Teenage Wastelands: Escape From Concordia is a novel by Kent J. Starrett, following the second book in the Teenage Wastelands saga and (possibly) concluding the series.

War has swallowed the country. In the aftermath of the preceding novel, the Raquin Dynasty has declared full-on war on the Outland - their word for out society - with a series of meteorological attacks on five major cities on New Year's Eve of 2000. In response, America has locked its borders and declared a counterattack on conjurors wherever they found them.

In the midst of all this, Craig Steiger is on the run from Raquin Syvier, Empress of this ecoterrorist group. Will and Amy, searching for him and investigating the paranormal, begin to notice a harsh uptick in the amount of phenomenon arising in and out of the rural parts of America. Soon, they begin to suspect that the Raquin Dynasty may not have started this war. And they begin to seek out who - or what - did.

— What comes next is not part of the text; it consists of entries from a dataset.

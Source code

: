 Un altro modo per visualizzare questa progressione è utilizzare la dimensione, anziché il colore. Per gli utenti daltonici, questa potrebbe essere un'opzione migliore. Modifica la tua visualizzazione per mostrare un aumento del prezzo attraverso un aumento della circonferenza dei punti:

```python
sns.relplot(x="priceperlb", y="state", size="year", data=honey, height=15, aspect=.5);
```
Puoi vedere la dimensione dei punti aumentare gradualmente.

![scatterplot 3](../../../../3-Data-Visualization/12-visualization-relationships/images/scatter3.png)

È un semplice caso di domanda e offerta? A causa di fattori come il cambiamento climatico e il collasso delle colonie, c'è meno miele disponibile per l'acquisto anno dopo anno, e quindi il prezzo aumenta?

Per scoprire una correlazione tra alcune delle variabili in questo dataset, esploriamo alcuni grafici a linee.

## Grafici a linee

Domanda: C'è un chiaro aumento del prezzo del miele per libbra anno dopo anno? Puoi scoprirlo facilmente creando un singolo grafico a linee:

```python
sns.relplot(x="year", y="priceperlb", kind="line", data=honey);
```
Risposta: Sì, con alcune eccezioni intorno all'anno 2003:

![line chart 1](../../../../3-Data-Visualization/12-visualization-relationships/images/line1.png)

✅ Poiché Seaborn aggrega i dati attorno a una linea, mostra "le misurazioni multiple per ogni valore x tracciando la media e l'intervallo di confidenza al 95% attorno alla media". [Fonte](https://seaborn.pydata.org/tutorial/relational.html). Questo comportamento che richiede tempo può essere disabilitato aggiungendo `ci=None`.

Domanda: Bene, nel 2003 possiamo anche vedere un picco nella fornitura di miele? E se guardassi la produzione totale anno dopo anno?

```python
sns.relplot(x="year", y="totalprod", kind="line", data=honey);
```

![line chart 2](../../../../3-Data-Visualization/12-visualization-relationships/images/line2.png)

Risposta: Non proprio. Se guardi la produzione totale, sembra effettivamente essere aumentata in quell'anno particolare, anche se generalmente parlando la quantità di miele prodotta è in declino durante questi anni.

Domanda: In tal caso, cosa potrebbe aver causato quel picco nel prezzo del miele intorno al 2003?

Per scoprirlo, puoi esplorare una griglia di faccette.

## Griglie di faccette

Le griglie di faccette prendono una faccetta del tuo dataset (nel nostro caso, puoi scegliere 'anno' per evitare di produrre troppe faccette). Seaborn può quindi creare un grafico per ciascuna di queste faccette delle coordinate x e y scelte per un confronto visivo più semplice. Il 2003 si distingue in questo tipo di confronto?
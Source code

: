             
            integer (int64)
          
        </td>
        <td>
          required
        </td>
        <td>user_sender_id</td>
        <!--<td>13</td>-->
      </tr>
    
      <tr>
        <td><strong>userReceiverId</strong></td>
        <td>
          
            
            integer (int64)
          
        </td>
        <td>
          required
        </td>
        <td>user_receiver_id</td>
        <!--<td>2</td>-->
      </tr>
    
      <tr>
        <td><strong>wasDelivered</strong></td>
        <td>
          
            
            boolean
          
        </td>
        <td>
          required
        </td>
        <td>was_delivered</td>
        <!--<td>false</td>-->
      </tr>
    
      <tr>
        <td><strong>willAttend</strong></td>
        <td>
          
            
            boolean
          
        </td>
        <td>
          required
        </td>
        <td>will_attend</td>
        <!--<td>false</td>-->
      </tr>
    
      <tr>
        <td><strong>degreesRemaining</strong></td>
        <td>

Noted for being a surprisingly sympathetic and bittersweet, if Bloodier and Gorier expansion on the previous two novels. Starrett hasn't confirmed if he will continue the series or not, although he originally planned it as a five-book saga.


This novel provides examples of:

  • The '90s: come to a screeching halt on New Year's Eve of 2000, and the book takes a permanent turn for the Alternate History established in the previous novel.
  • Ambiguously Human: the black-eyed children are shadow-beings inhabiting human bodies, while Indrid Cold may be some strange parody of an extinct and ancient human race. The Harlequins play this straight, being genetically modified humans that fell completely under the Proxy Horde's control.
  • Always a Bigger Fish: The Proxy Horde is this to the Raquin Dynasty. And Indrid Cold's race, the Ultraterrestrials, are this to the Proxy Horde.
  • Always Chaotic Evil: The Proxy Horde.
  • Anachronism Stew: Within the Concordia House, where children and adolescents captured from their various eras bring their various eras with them.
  • Artifact Title: The Proxy Horde is named for the proxies of the The Slender Man Mythos and The Fear Mythos, the worlds in which Jackie and Craig was originally based back in 2011-2014, before being altered and published in 2017.
  • Babies Ever After: The purpose of the Proxy Horde is to breed more telethesics into existence who they can control and use to overthrow civilization. Played Straight with Will and Amy's son, William Watson V.
  • Blue-and-Orange Morality: How humans view The conflict between the Proxy Horde and the Ultraterrestrials, and how they in reflection view the conflict between the sivs and the conjurors.
  • Cloud Cuckoo Land: What the Concordia House is, to any who enter. it turns out to be a telethesic proxy deception.
  • Covered with Scars: Both Syvier and Craig from the previous book, but also Palamabron, a girl with a Lichtenberg figure down her right face, arm and side.
  • Humanoid Abomination: The black-eyed children, Harlequins, Shadow-beings, and our returning 'friend' Indrid Cold.
  • Mind Rape: What the nighthawks do to people in their sights, and the proxies do better.
  • Really 700 Years Old: The Concordia House can preserve people for decades at the same age, meaning that Palamabron has stayed twenty-one even though she was born in 1918. Her romance with Craig is substantially less squicky than it would be, as it's explained that human proxies remain the same mental and developmental age they were when they arrived in Concordia.
  • Roaring Rampage of Revenge: What Syvier views her hunt for Craig as.
  • Uncanny Valley: in spades, but most especially with the non-human proxies such as the becs, harlequins and shadow-beings.